## What you need to do:
Of the entries that follow, how many lines hold the word "characters"? Reply with the number only.
---------- Recorded data
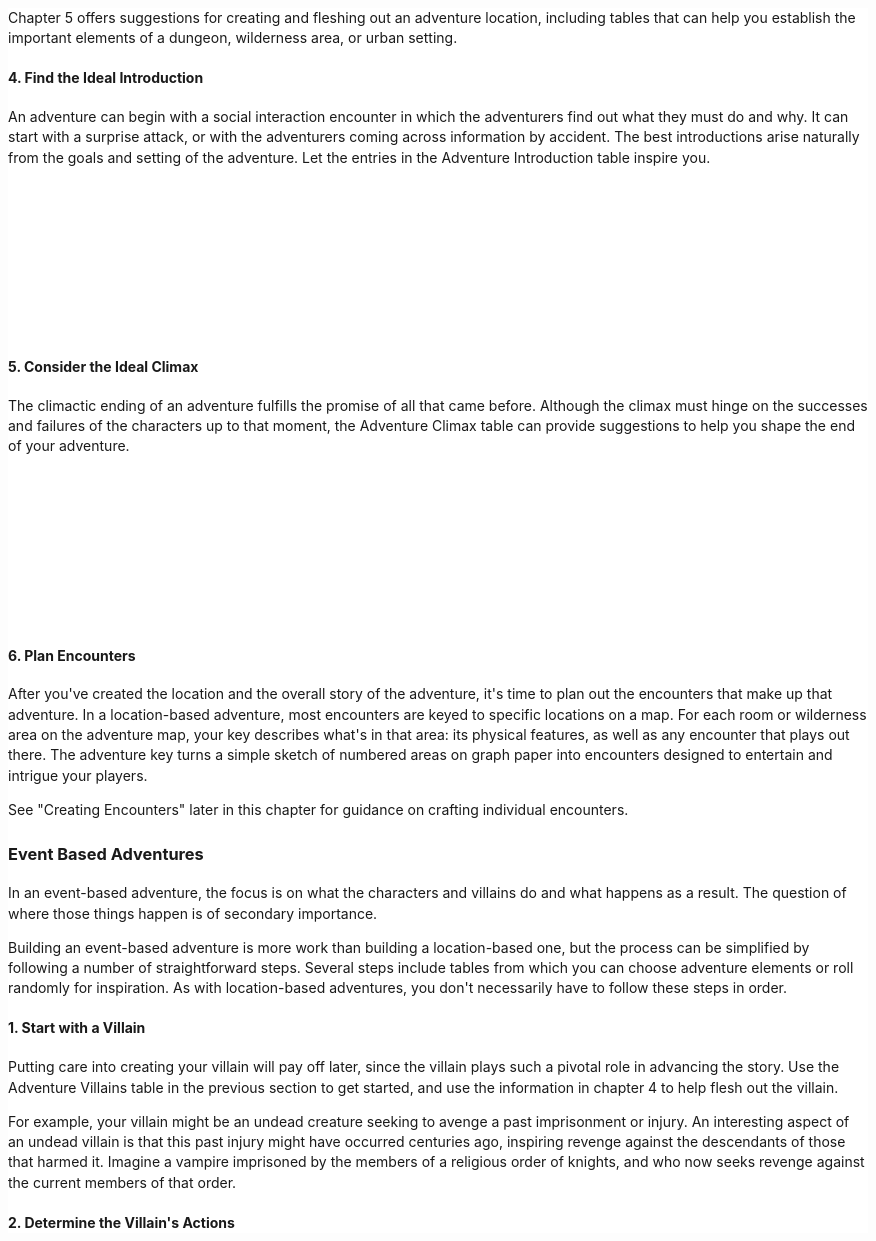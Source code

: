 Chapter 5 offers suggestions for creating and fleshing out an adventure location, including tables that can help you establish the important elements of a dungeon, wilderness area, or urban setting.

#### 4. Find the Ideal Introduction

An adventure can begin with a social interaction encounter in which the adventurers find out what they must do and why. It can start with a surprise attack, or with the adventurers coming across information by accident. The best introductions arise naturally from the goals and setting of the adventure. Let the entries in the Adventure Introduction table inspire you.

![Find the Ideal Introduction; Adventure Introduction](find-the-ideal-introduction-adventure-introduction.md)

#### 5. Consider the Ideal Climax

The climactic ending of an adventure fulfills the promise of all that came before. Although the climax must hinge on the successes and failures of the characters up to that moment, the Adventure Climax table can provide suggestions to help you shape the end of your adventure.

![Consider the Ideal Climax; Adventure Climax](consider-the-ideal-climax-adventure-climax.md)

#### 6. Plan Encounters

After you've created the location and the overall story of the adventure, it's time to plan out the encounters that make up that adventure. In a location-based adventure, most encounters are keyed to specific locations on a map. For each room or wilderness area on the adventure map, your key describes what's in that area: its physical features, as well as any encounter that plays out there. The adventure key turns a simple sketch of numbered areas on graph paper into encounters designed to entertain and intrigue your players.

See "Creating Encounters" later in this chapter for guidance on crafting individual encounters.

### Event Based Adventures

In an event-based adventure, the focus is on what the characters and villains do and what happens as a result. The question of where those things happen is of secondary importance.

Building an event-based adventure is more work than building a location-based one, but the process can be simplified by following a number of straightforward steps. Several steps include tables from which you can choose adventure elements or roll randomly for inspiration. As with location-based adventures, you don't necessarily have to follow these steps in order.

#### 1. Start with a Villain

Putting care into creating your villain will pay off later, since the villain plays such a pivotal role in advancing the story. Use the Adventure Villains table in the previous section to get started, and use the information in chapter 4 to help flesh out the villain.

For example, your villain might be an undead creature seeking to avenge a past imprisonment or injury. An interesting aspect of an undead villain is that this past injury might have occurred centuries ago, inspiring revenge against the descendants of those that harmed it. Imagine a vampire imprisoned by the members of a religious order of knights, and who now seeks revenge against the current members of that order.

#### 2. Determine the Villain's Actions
--------------------
---------- Recorded data
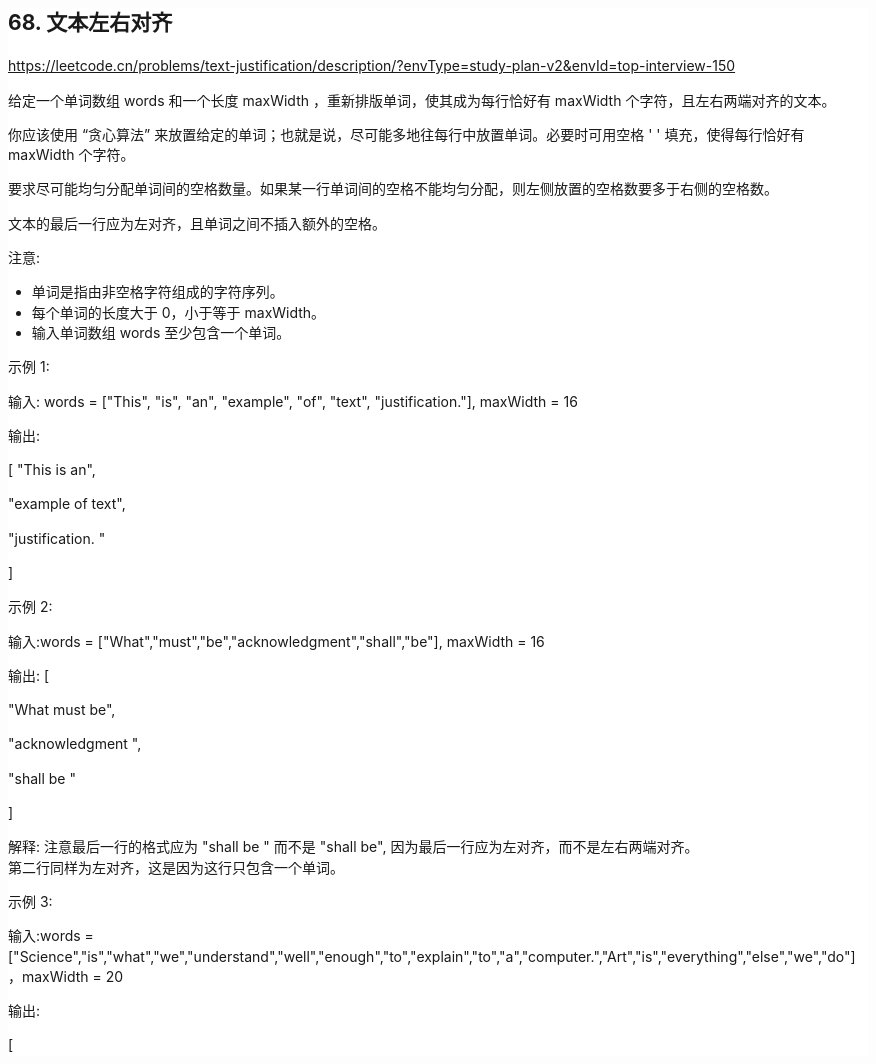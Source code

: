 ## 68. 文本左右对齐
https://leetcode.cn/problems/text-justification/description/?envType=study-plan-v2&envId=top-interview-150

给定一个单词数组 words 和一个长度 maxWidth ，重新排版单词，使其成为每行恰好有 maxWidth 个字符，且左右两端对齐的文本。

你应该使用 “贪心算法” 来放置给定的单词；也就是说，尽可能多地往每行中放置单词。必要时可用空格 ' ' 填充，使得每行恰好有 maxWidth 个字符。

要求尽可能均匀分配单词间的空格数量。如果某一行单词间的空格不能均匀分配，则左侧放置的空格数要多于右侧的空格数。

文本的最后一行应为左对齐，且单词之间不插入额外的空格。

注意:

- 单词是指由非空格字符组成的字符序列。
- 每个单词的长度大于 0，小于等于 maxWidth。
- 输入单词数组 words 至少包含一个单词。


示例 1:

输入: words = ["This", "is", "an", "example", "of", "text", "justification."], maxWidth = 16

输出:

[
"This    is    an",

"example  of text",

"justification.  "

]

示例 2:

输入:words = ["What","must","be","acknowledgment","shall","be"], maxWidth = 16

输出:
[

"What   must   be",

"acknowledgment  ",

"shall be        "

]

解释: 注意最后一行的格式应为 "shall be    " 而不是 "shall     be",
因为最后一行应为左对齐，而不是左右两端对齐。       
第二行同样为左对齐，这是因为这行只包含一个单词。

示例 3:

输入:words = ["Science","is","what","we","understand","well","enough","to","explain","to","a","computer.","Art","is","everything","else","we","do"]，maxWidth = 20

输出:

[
--------------------
---------- Recorded data
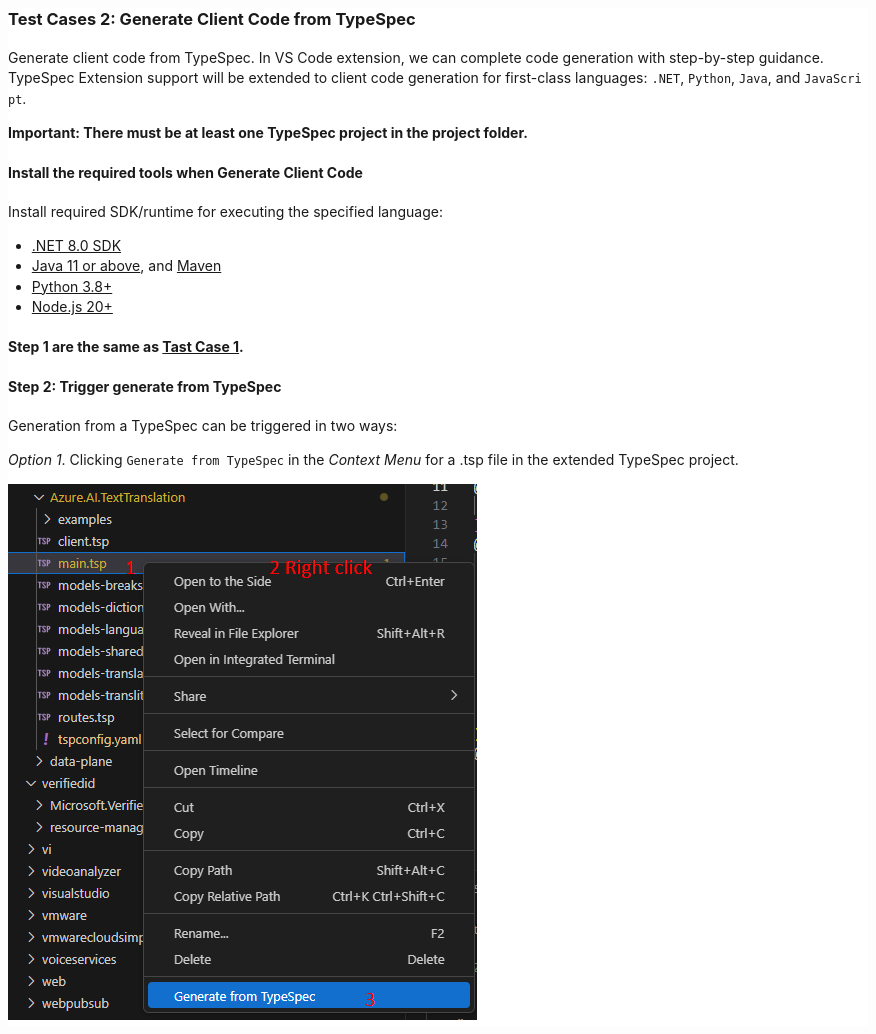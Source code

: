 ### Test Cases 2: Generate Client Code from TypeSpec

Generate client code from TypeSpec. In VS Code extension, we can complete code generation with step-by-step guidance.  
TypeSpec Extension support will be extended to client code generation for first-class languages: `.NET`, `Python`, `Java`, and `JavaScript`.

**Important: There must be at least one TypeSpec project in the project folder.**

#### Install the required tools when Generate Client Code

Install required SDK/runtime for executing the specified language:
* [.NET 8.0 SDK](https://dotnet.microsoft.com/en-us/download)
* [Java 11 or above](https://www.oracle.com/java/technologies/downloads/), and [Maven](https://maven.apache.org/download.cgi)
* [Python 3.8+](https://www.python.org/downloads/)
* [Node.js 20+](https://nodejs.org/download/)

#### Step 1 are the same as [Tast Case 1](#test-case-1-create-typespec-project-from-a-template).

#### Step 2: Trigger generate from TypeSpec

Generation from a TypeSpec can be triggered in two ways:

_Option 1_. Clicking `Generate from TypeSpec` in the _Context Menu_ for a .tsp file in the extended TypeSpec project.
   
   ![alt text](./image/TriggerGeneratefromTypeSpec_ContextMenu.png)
--------------------
## Your solution:
2